Little Sally:  I guess you don’t want to overload the audience with too much exposition, huh?
Lockstock: Everything in its time, Little Sally. You’re too young to understand it now, but nothing can kill a show like too much exposition.
Little Sally:  How about bad subject matter? Or a bad title even? That could kill a show pretty good.

Fortunately for Urinetown’s creators Mark Hollman and Greg Kotis, neither its title nor its subject matter (more about that later) prevented the 2001 Broadway musical from becoming a bona fide hit, running nearly a thousand performances and winning three Tonys—for Best Director, Best Original Score, and Best Book of a Musical (as well as scoring Tony nominations in six additional categories).

Following its 2003 National Tour, Urinetown The Musical has gone on to become a regional theater favorite, converting audiences throughout the country from doubters to fans with its unique premise, its tongue-in-cheek, irreverent attitude, its clever dialog, its catchy score, its hilariously self-aware book, and its quirky cast of characters.
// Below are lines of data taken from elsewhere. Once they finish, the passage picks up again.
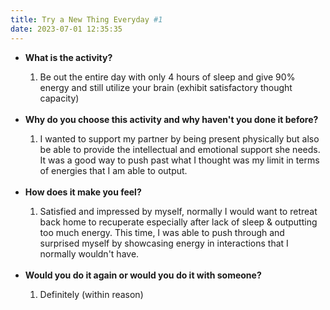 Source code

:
 ```yaml
---
title: Try a New Thing Everyday #1
date: 2023-07-01 12:35:35
---
```


<ul>
  <li><strong>What is the activity?</strong></li>
  	<ol>
  		<li>
  			Be out the entire day with only 4 hours of sleep and give 90% energy and still utilize your brain (exhibit satisfactory thought capacity) 
		</li>
	</ol>
	<br>
  <li><strong>Why do you choose this activity and why haven't you done it before?</strong></li>
  	<ol>
		<li>
  			I wanted to support my partner by being present physically but also be able to provide the intellectual and emotional support she needs. It was a good way to push past what I thought was my limit in terms of energies that I am able to output.
		</li>
	</ol>
	<br>
  <li><strong>How does it make you feel?</strong></li>
	<ol>
		<li>
  			Satisfied and impressed by myself, normally I would want to retreat back home to recuperate especially after lack of sleep & outputting too much energy. This time, I was able to push through and surprised myself by showcasing energy in interactions that I normally wouldn't have.
		</li>
	</ol>
	<br>
  <li><strong>Would you do it again or would you do it with someone?</strong></li>
  	<ol>
		<li>
  			Definitely (within reason)
		</li>
	</ol>
</ul>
Santa Monica’s venerable Morgan-Wixson Theatre now tries its hand at Urinetown, with such brilliant results that its hard to believe this is “community” theater. Forget the C-word, often a synonym for “amateur.”  This is musical theater at its finest, with direction, choreography, and performances that can stand up to the best our professional theaters have to offer.
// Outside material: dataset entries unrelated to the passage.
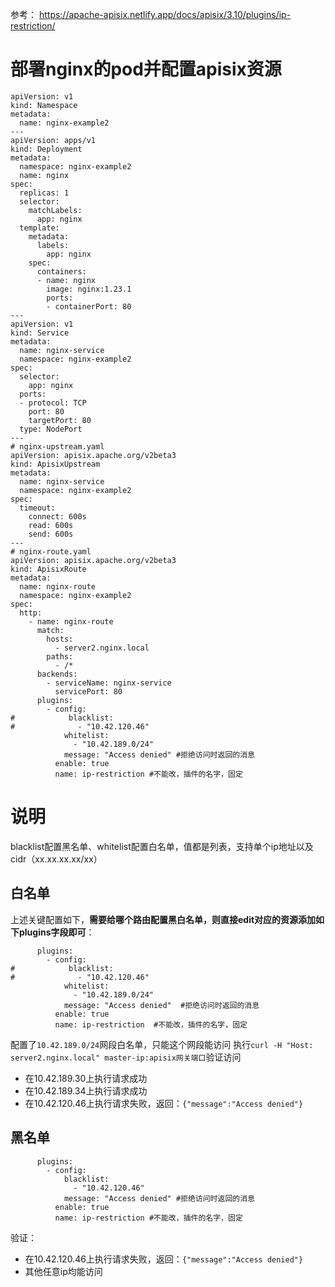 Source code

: 参考： https://apache-apisix.netlify.app/docs/apisix/3.10/plugins/ip-restriction/
# 部署nginx的pod并配置apisix资源
```
apiVersion: v1
kind: Namespace
metadata:
  name: nginx-example2
---
apiVersion: apps/v1
kind: Deployment
metadata:
  namespace: nginx-example2
  name: nginx
spec:
  replicas: 1
  selector:
    matchLabels:
      app: nginx
  template:
    metadata:
      labels:
        app: nginx
    spec:
      containers:
      - name: nginx
        image: nginx:1.23.1
        ports:
        - containerPort: 80
---
apiVersion: v1
kind: Service
metadata:
  name: nginx-service
  namespace: nginx-example2
spec:
  selector:
    app: nginx
  ports:
  - protocol: TCP
    port: 80
    targetPort: 80
  type: NodePort
---
# nginx-upstream.yaml
apiVersion: apisix.apache.org/v2beta3
kind: ApisixUpstream
metadata:
  name: nginx-service
  namespace: nginx-example2
spec:
  timeout:
    connect: 600s
    read: 600s
    send: 600s
---
# nginx-route.yaml
apiVersion: apisix.apache.org/v2beta3
kind: ApisixRoute
metadata:
  name: nginx-route
  namespace: nginx-example2
spec:
  http:
    - name: nginx-route
      match:
        hosts:
          - server2.nginx.local
        paths:
          - /*
      backends:
        - serviceName: nginx-service
          servicePort: 80
      plugins:
        - config:
#            blacklist:
#              - "10.42.120.46"
            whitelist:
              - "10.42.189.0/24"
            message: "Access denied" #拒绝访问时返回的消息
          enable: true
          name: ip-restriction #不能改，插件的名字，固定
```
# 说明
blacklist配置黑名单、whitelist配置白名单，值都是列表，支持单个ip地址以及cidr（xx.xx.xx.xx/xx）
## 白名单
上述关键配置如下，**需要给哪个路由配置黑白名单，则直接edit对应的资源添加如下plugins字段即可**：
```
      plugins:
        - config:
#            blacklist:
#              - "10.42.120.46"
            whitelist:
              - "10.42.189.0/24"
            message: "Access denied"  #拒绝访问时返回的消息
          enable: true
          name: ip-restriction  #不能改，插件的名字，固定
```
配置了`10.42.189.0/24`网段白名单，只能这个网段能访问
执行`curl -H "Host: server2.nginx.local" master-ip:apisix网关端口`验证访问
* 在10.42.189.30上执行请求成功
* 在10.42.189.34上执行请求成功
* 在10.42.120.46上执行请求失败，返回：`{"message":"Access denied"}`

## 黑名单
```
      plugins:
        - config:
            blacklist:
              - "10.42.120.46"
            message: "Access denied" #拒绝访问时返回的消息
          enable: true
          name: ip-restriction #不能改，插件的名字，固定
```
验证：
* 在10.42.120.46上执行请求失败，返回：`{"message":"Access denied"}`
* 其他任意ip均能访问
Urinetown takes place at a time in the not so distant future when decades of drought have caused such a shortage of water that “It’s A Privilege To Pee,” i.e. private toilets have become illegal and people must pay to use the amenities.  When our hero Bobby Strong learns that his father has peed illegally and been sent to Urinetown (=the worst fate imaginable), Bobby leads a rebellion against Urine Good Company, the megafirm which owns and operates the public toilets. Then, in true Romeo and Juliet tradition, Bobby falls for Hope Cladwell, the lovely daughter of UGC CEO Caldwell B. Cladwell, and finds himself caught between his romantic heart and his revolutionary ideals.
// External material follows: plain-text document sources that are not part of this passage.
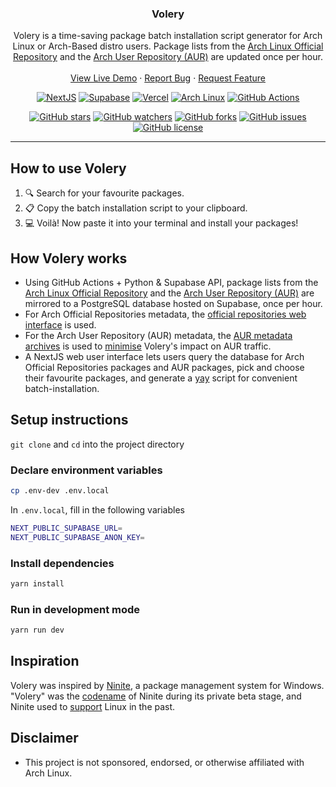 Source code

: <div align="center">
  <h3 align="center">Volery</h3>
  <p align="center">
    Volery is a time-saving package batch installation script generator for Arch
    Linux or Arch-Based distro users. Package lists from the
    <a href="https://archlinux.org/packages/">Arch Linux Official Repository</a> and the
    <a href="https://aur.archlinux.org">Arch User Repository (AUR)</a> are updated once per hour.
    <br />
    <br />
    <a href="https://volery-elliotwutingfeng.vercel.app">View Live Demo</a>
    ·
    <a href="https://github.com/elliotwutingfeng/Volery/issues">Report Bug</a>
    ·
    <a href="https://github.com/elliotwutingfeng/Volery/issues">Request Feature</a>
  </p>
  <p align="center">
    <a href="https://nextjs.org"><img src="https://img.shields.io/badge/NextJS-1C1C1C?style=for-the-badge&logo=nextdotjs&logoColor=ffffff" alt="NextJS"/></a>
    <a href="https://supabase.com"><img src="https://img.shields.io/badge/Supabase-1C1C1C?style=for-the-badge&logo=supabase&logoColor=3ECF8E" alt="Supabase"/></a>
    <a href="https://vercel.com"><img src="https://img.shields.io/badge/Vercel-1C1C1C?style=for-the-badge&logo=vercel&logoColor=ffffff" alt="Vercel"/></a>
    <a href="https://archlinux.org"><img src="https://img.shields.io/badge/Arch_Linux-1C1C1C?style=for-the-badge&logo=archlinux&logoColor=1793D1" alt="Arch Linux"/></a>
    <a href="https://github.com/elliotwutingfeng/Volery/actions"><img src="https://img.shields.io/badge/GitHub_Actions-1C1C1C?style=for-the-badge&logo=github-actions&logoColor=2088FF" alt="GitHub Actions"/></a>
  </p>
  <p align="center">
    <a href="https://github.com/elliotwutingfeng/Volery/stargazers"><img src="https://img.shields.io/github/stars/elliotwutingfeng/Volery?style=for-the-badge" alt="GitHub stars"/></a>
    <a href="https://github.com/elliotwutingfeng/Volery/watchers"><img src="https://img.shields.io/github/watchers/elliotwutingfeng/Volery?style=for-the-badge" alt="GitHub watchers"/></a>
    <a href="https://github.com/elliotwutingfeng/Volery/network/members"><img src="https://img.shields.io/github/forks/elliotwutingfeng/Volery?style=for-the-badge" alt="GitHub forks"/></a>
    <a href="https://github.com/elliotwutingfeng/Volery/issues"><img src="https://img.shields.io/github/issues/elliotwutingfeng/Volery?style=for-the-badge" alt="GitHub issues"/></a>
    <a href="LICENSE"><img src="https://img.shields.io/badge/LICENSE-APACHE-GREEN?style=for-the-badge" alt="GitHub license"/></a>
  </p>
</div>

---

## How to use Volery

1. 🔍 Search for your favourite packages.
2. 📋 Copy the batch installation script to your clipboard.
3. 💻 Voilà! Now paste it into your terminal and install your packages!

## How Volery works

- Using GitHub Actions + Python & Supabase API, package lists from the [Arch Linux Official Repository](https://archlinux.org/packages/) and the [Arch User Repository (AUR)](https://aur.archlinux.org) are mirrored to a PostgreSQL database hosted on Supabase, once per hour.
- For Arch Official Repositories metadata, the [official repositories web interface](https://wiki.archlinux.org/title/Official_repositories_web_interface) is used.
- For the Arch User Repository (AUR) metadata, the [AUR metadata archives](https://wiki.archlinux.org/title/Aurweb_RPC_interface#Limitations) is used to [minimise](https://lists.archlinux.org/pipermail/aur-general/2021-November/036659.html) Volery's impact on AUR traffic.
- A NextJS web user interface lets users query the database for Arch Official Repositories packages and AUR packages, pick and choose their favourite packages, and generate a [yay](https://github.com/Jguer/yay) script for convenient batch-installation.

## Setup instructions

`git clone` and `cd` into the project directory

### Declare environment variables

```bash
cp .env-dev .env.local
```

In `.env.local`, fill in the following variables

```bash
NEXT_PUBLIC_SUPABASE_URL=
NEXT_PUBLIC_SUPABASE_ANON_KEY=
```

### Install dependencies

```bash
yarn install
```

### Run in development mode

```bash
yarn run dev
```

## Inspiration

Volery was inspired by [Ninite](https://ninite.com), a package management system for Windows. "Volery" was the [codename](https://www.instantfundas.com/2009/10/volery-single-installer-for-popular.html) of Ninite during its private beta stage, and Ninite used to [support](https://ninite.com/linux) Linux in the past.

## Disclaimer

- This project is not sponsored, endorsed, or otherwise affiliated with Arch Linux.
Credit director Valerie Rachelle, returning to Los Angeles following four years in Santa Maria with PCPA Theaterfest, for making the production the most exciting and imaginative of any Urinetown I’ve seen since the National Tour.  Credit choreographer Keenon Hooks for making the show’s already famous dance tributes to Bob Fosse, Michael Bennett, and Jerome Robbins more WOW!-worthy than ever. Credit an amazing cast (a mix of PCPA grads, Morgan-Wixson regulars, and talented M-W newcomers) for rising to the level of excellence demanded by Rachelle and Hooks.  Credit a top-notch design team for giving this Urinetown an entirely fresh, new look.  Put all this together and you have a production that’s been winning critical raves and audience cheers since its opening night.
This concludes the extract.